→ **Problem details**
In the copy you make, include no pictures, and transcribe every record exactly.

→ **Provided records**
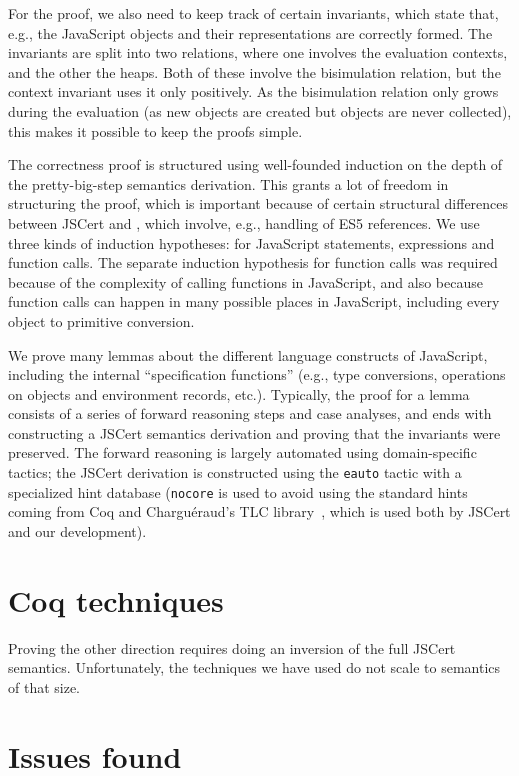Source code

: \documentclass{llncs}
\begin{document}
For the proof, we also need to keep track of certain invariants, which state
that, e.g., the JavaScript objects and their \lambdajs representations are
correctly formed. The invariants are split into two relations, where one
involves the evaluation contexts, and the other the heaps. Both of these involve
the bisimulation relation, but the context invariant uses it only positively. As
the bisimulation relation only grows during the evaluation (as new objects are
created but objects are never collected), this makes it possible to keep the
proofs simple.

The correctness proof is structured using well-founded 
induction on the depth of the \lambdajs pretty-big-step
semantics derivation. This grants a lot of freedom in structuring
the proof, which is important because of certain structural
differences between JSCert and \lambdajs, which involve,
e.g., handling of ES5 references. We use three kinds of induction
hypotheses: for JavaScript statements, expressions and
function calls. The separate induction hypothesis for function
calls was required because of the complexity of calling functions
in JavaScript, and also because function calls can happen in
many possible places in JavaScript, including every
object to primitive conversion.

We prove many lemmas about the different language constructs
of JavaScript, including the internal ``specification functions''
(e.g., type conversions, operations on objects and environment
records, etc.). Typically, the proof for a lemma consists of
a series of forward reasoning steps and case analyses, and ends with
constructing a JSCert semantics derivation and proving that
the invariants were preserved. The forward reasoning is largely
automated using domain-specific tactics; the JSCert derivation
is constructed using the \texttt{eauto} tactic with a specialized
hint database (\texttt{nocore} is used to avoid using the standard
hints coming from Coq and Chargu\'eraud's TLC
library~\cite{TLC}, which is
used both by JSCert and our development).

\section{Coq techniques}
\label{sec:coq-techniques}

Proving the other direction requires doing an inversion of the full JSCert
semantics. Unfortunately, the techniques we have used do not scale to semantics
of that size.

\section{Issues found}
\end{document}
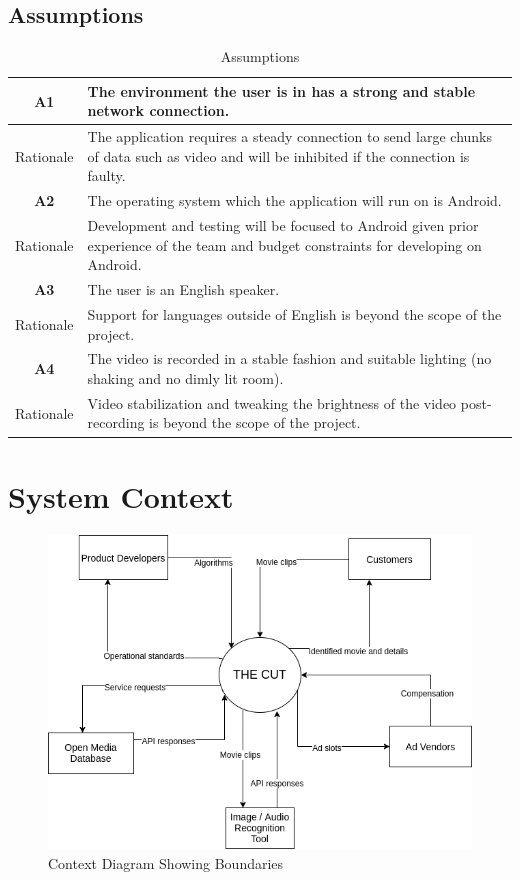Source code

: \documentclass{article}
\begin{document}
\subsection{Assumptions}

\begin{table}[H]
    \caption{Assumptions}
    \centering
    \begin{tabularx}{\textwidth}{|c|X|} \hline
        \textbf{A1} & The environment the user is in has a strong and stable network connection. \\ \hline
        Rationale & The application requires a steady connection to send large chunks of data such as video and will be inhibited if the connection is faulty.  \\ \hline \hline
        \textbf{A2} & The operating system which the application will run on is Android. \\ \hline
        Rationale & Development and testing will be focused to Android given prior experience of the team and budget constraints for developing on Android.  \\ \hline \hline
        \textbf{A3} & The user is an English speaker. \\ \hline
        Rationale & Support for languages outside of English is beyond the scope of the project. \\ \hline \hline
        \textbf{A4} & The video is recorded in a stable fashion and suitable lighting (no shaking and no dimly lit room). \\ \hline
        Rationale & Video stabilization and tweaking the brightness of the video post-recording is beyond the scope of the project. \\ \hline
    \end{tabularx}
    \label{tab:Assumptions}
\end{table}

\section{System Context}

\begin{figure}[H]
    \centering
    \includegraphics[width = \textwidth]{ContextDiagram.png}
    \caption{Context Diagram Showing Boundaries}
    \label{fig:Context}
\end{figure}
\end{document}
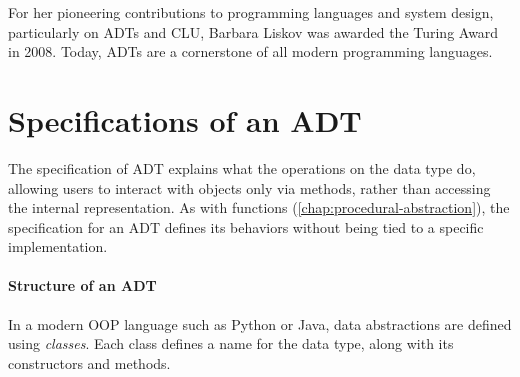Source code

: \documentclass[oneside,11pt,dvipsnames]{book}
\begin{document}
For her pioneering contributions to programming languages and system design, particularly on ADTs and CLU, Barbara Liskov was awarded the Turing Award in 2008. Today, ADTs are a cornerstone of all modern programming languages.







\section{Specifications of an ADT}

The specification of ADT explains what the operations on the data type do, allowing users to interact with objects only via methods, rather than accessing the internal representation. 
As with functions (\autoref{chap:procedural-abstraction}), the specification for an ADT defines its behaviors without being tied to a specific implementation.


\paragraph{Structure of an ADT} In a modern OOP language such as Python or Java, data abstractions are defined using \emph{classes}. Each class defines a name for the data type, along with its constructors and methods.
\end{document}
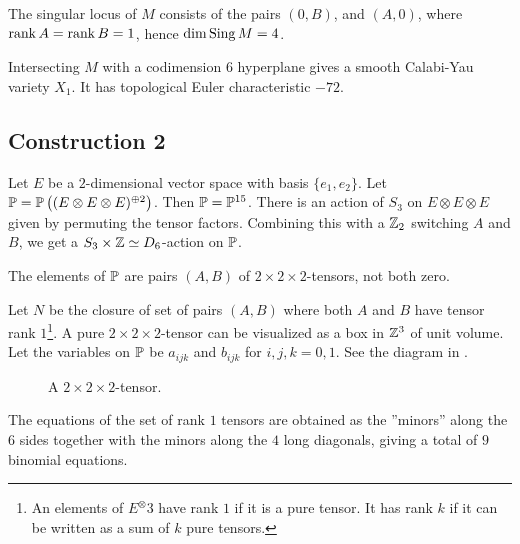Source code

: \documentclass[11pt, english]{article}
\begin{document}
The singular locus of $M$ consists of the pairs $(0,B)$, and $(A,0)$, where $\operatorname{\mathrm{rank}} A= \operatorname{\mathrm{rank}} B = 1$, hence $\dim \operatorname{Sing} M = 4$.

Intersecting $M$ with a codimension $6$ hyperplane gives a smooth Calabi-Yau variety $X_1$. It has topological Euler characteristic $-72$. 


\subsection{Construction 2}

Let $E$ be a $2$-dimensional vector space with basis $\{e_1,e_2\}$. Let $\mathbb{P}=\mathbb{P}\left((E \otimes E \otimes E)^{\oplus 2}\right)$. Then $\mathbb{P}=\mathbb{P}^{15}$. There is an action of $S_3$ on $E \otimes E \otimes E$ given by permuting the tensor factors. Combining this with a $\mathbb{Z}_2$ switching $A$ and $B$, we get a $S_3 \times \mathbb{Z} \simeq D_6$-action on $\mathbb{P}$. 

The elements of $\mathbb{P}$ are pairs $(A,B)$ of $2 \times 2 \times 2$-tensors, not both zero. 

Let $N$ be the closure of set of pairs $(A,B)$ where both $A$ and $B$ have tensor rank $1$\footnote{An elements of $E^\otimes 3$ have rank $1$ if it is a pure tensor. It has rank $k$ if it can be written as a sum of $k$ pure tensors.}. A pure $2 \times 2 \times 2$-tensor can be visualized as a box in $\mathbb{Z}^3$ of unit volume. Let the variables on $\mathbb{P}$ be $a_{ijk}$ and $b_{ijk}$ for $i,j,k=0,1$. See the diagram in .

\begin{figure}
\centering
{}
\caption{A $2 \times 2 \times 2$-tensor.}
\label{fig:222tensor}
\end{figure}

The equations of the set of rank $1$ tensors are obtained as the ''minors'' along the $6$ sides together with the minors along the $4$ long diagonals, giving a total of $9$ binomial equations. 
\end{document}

→ **Problem solution**
Source code

: \documentclass{llncs}
\begin{document}
For the proof, we also need to keep track of certain invariants, which state
that, e.g., the JavaScript objects and their \lambdajs representations are
correctly formed. The invariants are split into two relations, where one
involves the evaluation contexts, and the other the heaps. Both of these involve
the bisimulation relation, but the context invariant uses it only positively. As
the bisimulation relation only grows during the evaluation (as new objects are
created but objects are never collected), this makes it possible to keep the
proofs simple.

The correctness proof is structured using well-founded 
induction on the depth of the \lambdajs pretty-big-step
semantics derivation. This grants a lot of freedom in structuring
the proof, which is important because of certain structural
differences between JSCert and \lambdajs, which involve,
e.g., handling of ES5 references. We use three kinds of induction
hypotheses: for JavaScript statements, expressions and
function calls. The separate induction hypothesis for function
calls was required because of the complexity of calling functions
in JavaScript, and also because function calls can happen in
many possible places in JavaScript, including every
object to primitive conversion.

We prove many lemmas about the different language constructs
of JavaScript, including the internal ``specification functions''
(e.g., type conversions, operations on objects and environment
records, etc.). Typically, the proof for a lemma consists of
a series of forward reasoning steps and case analyses, and ends with
constructing a JSCert semantics derivation and proving that
the invariants were preserved. The forward reasoning is largely
automated using domain-specific tactics; the JSCert derivation
is constructed using the \texttt{eauto} tactic with a specialized
hint database (\texttt{nocore} is used to avoid using the standard
hints coming from Coq and Chargu\'eraud's TLC
library~\cite{TLC}, which is
used both by JSCert and our development).

\section{Coq techniques}
\label{sec:coq-techniques}

Proving the other direction requires doing an inversion of the full JSCert
semantics. Unfortunately, the techniques we have used do not scale to semantics
of that size.

\section{Issues found}
\end{document}
Source code

: \documentclass{article}
\begin{document}
\subsection{Assumptions}

\begin{table}[H]
    \caption{Assumptions}
    \centering
    \begin{tabularx}{\textwidth}{|c|X|} \hline
        \textbf{A1} & The environment the user is in has a strong and stable network connection. \\ \hline
        Rationale & The application requires a steady connection to send large chunks of data such as video and will be inhibited if the connection is faulty.  \\ \hline \hline
        \textbf{A2} & The operating system which the application will run on is Android. \\ \hline
        Rationale & Development and testing will be focused to Android given prior experience of the team and budget constraints for developing on Android.  \\ \hline \hline
        \textbf{A3} & The user is an English speaker. \\ \hline
        Rationale & Support for languages outside of English is beyond the scope of the project. \\ \hline \hline
        \textbf{A4} & The video is recorded in a stable fashion and suitable lighting (no shaking and no dimly lit room). \\ \hline
        Rationale & Video stabilization and tweaking the brightness of the video post-recording is beyond the scope of the project. \\ \hline
    \end{tabularx}
    \label{tab:Assumptions}
\end{table}

\section{System Context}

\begin{figure}[H]
    \centering
    \includegraphics[width = \textwidth]{ContextDiagram.png}
    \caption{Context Diagram Showing Boundaries}
    \label{fig:Context}
\end{figure}
\end{document}
Source code

: \documentclass[oneside,11pt,dvipsnames]{book}
\begin{document}
For her pioneering contributions to programming languages and system design, particularly on ADTs and CLU, Barbara Liskov was awarded the Turing Award in 2008. Today, ADTs are a cornerstone of all modern programming languages.







\section{Specifications of an ADT}

The specification of ADT explains what the operations on the data type do, allowing users to interact with objects only via methods, rather than accessing the internal representation. 
As with functions (\autoref{chap:procedural-abstraction}), the specification for an ADT defines its behaviors without being tied to a specific implementation.


\paragraph{Structure of an ADT} In a modern OOP language such as Python or Java, data abstractions are defined using \emph{classes}. Each class defines a name for the data type, along with its constructors and methods.
\end{document}
Source code

: \documentclass[11pt, english]{article}
\begin{document}
The singular locus of $M$ consists of the pairs $(0,B)$, and $(A,0)$, where $\operatorname{\mathrm{rank}} A= \operatorname{\mathrm{rank}} B = 1$, hence $\dim \operatorname{Sing} M = 4$.

Intersecting $M$ with a codimension $6$ hyperplane gives a smooth Calabi-Yau variety $X_1$. It has topological Euler characteristic $-72$. 


\subsection{Construction 2}

Let $E$ be a $2$-dimensional vector space with basis $\{e_1,e_2\}$. Let $\mathbb{P}=\mathbb{P}\left((E \otimes E \otimes E)^{\oplus 2}\right)$. Then $\mathbb{P}=\mathbb{P}^{15}$. There is an action of $S_3$ on $E \otimes E \otimes E$ given by permuting the tensor factors. Combining this with a $\mathbb{Z}_2$ switching $A$ and $B$, we get a $S_3 \times \mathbb{Z} \simeq D_6$-action on $\mathbb{P}$. 

The elements of $\mathbb{P}$ are pairs $(A,B)$ of $2 \times 2 \times 2$-tensors, not both zero. 

Let $N$ be the closure of set of pairs $(A,B)$ where both $A$ and $B$ have tensor rank $1$\footnote{An elements of $E^\otimes 3$ have rank $1$ if it is a pure tensor. It has rank $k$ if it can be written as a sum of $k$ pure tensors.}. A pure $2 \times 2 \times 2$-tensor can be visualized as a box in $\mathbb{Z}^3$ of unit volume. Let the variables on $\mathbb{P}$ be $a_{ijk}$ and $b_{ijk}$ for $i,j,k=0,1$. See the diagram in .

\begin{figure}
\centering
{}
\caption{A $2 \times 2 \times 2$-tensor.}
\label{fig:222tensor}
\end{figure}

The equations of the set of rank $1$ tensors are obtained as the ''minors'' along the $6$ sides together with the minors along the $4$ long diagonals, giving a total of $9$ binomial equations. 
\end{document}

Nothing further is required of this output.